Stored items

----------

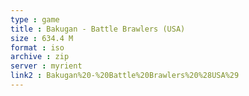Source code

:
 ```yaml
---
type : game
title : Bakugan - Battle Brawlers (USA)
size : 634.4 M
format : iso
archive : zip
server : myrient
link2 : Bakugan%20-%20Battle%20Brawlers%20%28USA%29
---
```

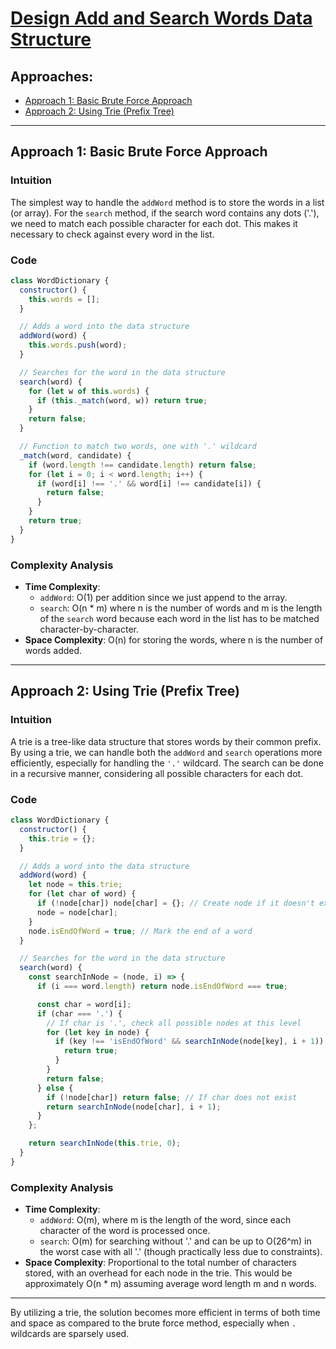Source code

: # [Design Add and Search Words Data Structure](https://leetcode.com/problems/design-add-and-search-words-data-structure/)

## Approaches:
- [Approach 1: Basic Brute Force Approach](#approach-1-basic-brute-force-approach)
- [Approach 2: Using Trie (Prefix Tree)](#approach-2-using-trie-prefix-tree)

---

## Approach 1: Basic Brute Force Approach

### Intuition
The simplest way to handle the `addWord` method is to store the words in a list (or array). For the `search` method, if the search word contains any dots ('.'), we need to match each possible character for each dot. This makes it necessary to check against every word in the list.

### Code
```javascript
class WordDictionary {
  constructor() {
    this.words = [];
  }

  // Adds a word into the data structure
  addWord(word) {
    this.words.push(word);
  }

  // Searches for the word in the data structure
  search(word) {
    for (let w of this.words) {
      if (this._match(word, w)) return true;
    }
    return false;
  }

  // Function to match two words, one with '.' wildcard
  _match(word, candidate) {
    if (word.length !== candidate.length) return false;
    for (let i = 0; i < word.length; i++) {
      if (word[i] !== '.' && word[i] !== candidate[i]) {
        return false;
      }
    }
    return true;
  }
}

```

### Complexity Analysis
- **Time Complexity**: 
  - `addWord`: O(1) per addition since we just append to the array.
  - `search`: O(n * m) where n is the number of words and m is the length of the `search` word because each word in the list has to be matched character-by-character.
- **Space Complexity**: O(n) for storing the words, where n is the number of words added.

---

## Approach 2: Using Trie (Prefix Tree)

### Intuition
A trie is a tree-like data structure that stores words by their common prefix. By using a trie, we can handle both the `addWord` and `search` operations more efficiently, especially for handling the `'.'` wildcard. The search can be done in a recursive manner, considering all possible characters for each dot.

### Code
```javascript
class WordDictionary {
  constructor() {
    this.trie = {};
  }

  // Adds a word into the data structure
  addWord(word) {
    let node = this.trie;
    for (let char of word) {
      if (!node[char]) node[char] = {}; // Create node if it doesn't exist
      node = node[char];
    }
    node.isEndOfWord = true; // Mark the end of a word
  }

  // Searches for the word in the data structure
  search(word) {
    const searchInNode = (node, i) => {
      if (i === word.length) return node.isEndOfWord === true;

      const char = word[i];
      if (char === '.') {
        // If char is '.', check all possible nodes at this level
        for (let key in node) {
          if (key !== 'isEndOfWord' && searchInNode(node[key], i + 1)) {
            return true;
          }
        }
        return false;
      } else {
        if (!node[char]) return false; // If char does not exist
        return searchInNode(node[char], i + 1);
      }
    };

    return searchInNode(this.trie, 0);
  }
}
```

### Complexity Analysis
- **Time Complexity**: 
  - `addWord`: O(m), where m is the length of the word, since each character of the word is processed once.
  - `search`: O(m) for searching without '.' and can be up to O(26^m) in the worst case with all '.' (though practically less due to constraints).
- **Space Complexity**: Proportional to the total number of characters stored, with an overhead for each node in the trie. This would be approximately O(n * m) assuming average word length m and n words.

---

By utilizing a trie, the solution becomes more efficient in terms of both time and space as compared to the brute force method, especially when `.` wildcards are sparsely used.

----------

● The problem:
Among the lines above, list those that contain the word "Basic".

● Exercise solution:
- [Approach 1: Basic Brute Force Approach](#approach-1-basic-brute-force-approach)
## Approach 1: Basic Brute Force Approach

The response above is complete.